No Justice, No Tacos!

CBLOC partnered with the Coalition of Immokalee Workers (CIW) in Florida to boycott Taco Bell in hopes of pressuring Six L’s Packing Co. (one of the biggest tomato producers in the U.S.) to meet with the CIW to discuss fair pay rates and working conditions. Taco Bell, a company with $5.2 billion in annual sales, was a major client of Six L.’s and based their global revenues on cheap ingredients. Among these cheap ingredients were cheap tomatoes picked by Florida farmworkers who were being paid sub-poverty wages.

CBLOC organized a letter-writing campaign, circulated petitions, and passed out fliers encouraging a boycott of Taco Bell. Beginning in January 2002, CBLOC began picketing Taco Bell every other week. On March 9, twenty Oregonians joined the “Truth Tour” in going to the Taco Bell headquarters in Irvine, CA. Over 2000 people protested at the Taco Bell campus (La Lucha Solidaridad, the PCASC newsletter.)

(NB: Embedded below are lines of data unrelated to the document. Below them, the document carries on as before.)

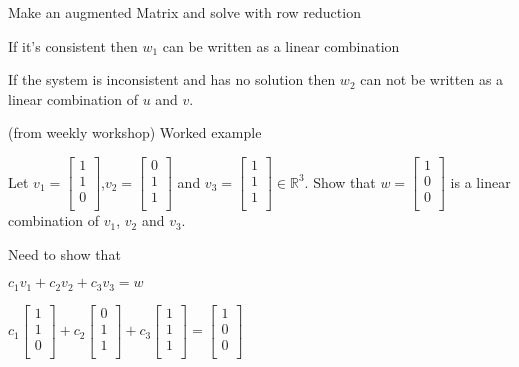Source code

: \documentclass{extarticle}
\begin{document}
\begin{multicols}{2}
\begin{tcolorbox}[enhanced jigsaw,sharp corners,coltext=black,colback=BurntOrange!25!white,boxrule=0pt,breakable,size=minimal]
Make an augmented Matrix and solve with row reduction

If it's consistent then $w_1$ can be written as a linear combination

If the system is inconsistent and has no solution then $w_2$ can not be written as a linear combination of $u$ and $v$.

\end{tcolorbox}

(from weekly workshop)
Worked example

Let 
$v_1=\left[\begin{matrix}1\\1\\0\\\end{matrix}\right]$,$v_2=\left[\begin{matrix}0\\1\\1\\\end{matrix}\right]$ and $v_3=\left[\begin{matrix}1\\1\\1\\\end{matrix}\right]$$\in{\mathbb{R}}^3$.
Show that
$w=\left[\begin{matrix}1\\0\\0\\\end{matrix}\right]$
is a linear combination of $v_1$, $v_2$ and $v_3$.

Need to show that

$c_1v_1+c_2v_2+ c_3v_3=w$

$c_1\left[\begin{matrix}1\\1\\0\\\end{matrix}\right]+c_2\left[\begin{matrix}0\\1\\1\\\end{matrix}\right]+ c_3\left[\begin{matrix}1\\1\\1\\\end{matrix}\right]=\left[\begin{matrix}1\\0\\0\\\end{matrix}\right]$


\end{multicols}
\end{document}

On May Day, 2002, CBLOC activists performed a skit featuring puppets of “Mr. Taco Hell” and “Terrible Teeth Tacos.” The skit was followed by speaker Ramon Ramirez. On November 2, CBLOC performed a street theater called “The Attack of the Killer Tomatoes” at a local Taco Bell to coincide with protests at the Free Trade of the Americas (FTAA) meeting in Ecuador. Their aim was to link free trade and farmworker exploitation.

In March 2005, Taco Bell and the CIW reached an agreement that provided for a penny-per-pound raise for the Florida workers, and Taco Bell pledged their support for working with CIW to raise labor standards in the industry. In return, the CIW ended its 3-year boycott of the company.